Why You Should Never Attend Mediation Alone
For
this reason, I would like to emphasize the following point — both to Koreans
and to foreign nationals who plan to take part in mediation proceedings in
Korea. Please do not attend a mediation proceeding alone simply to save on
costs; I strongly encourage you to retain counsel and appear together. Doing so
may, in the end, actually prove to be the more cost-effective choice. Please do
not go it alone.
If
you attend on your own, you run the risk of receiving an unfavorable mediation
decision, and you may even end up with a written decision that cannot be
enforced. I have also recently come to learn something new: at the mediation
committees operating within national administrative agencies, the staff members
responsible for drafting the written mediation decisions are not necessarily
held to the same standard of competence as their counterparts at the courts.

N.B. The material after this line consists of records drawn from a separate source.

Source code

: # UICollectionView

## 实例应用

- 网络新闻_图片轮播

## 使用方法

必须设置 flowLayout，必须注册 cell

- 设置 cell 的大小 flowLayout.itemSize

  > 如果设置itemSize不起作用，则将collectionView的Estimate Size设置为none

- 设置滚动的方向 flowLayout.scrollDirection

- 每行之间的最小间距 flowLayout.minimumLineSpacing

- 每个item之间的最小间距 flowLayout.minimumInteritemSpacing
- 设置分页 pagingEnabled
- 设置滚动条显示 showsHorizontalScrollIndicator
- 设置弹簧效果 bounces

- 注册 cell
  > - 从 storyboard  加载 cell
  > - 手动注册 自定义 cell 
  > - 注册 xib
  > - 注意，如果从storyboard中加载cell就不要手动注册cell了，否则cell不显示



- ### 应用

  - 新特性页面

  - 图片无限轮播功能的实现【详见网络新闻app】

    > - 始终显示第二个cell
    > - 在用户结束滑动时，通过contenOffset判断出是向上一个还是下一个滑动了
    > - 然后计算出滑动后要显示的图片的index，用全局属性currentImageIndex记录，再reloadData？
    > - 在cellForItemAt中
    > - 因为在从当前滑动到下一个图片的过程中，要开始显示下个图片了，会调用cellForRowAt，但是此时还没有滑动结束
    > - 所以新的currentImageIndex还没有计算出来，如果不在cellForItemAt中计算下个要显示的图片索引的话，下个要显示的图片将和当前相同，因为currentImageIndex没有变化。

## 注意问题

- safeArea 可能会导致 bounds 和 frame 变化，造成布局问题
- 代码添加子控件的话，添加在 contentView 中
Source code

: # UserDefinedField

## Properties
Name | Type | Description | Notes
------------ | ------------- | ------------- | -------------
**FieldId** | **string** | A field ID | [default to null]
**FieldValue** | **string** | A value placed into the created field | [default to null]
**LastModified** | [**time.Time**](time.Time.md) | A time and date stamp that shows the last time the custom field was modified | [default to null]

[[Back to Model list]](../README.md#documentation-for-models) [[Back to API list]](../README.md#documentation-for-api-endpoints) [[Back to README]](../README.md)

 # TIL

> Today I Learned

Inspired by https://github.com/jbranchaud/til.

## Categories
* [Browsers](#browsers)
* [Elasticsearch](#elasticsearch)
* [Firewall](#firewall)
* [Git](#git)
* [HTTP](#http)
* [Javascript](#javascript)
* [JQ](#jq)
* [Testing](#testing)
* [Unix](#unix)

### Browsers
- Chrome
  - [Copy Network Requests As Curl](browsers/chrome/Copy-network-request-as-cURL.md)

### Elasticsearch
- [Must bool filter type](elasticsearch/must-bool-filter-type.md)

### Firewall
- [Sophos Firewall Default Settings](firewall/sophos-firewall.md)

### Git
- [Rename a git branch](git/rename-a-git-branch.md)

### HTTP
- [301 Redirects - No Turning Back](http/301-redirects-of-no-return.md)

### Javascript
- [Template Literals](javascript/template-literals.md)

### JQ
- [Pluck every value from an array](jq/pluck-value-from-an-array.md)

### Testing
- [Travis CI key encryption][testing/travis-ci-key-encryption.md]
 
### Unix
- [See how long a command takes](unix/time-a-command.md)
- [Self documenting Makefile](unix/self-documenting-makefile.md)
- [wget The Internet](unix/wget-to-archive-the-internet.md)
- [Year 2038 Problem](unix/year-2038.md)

In
court-annexed mediation, a mediation committee member prepares a draft that is
then reviewed by a judge, whereas at administrative-agency mediation
committees, the staff members involved often lack a comparable level of review
capability, which not infrequently results in significant typographical errors.
In such cases, the decision may prove impossible to enforce, requiring a
separate correction procedure and giving rise to a range of additional
complications.
For these reasons, I strongly recommend that, even at some additional expense, you retain counsel to accompany you in mediation proceedings in Korea.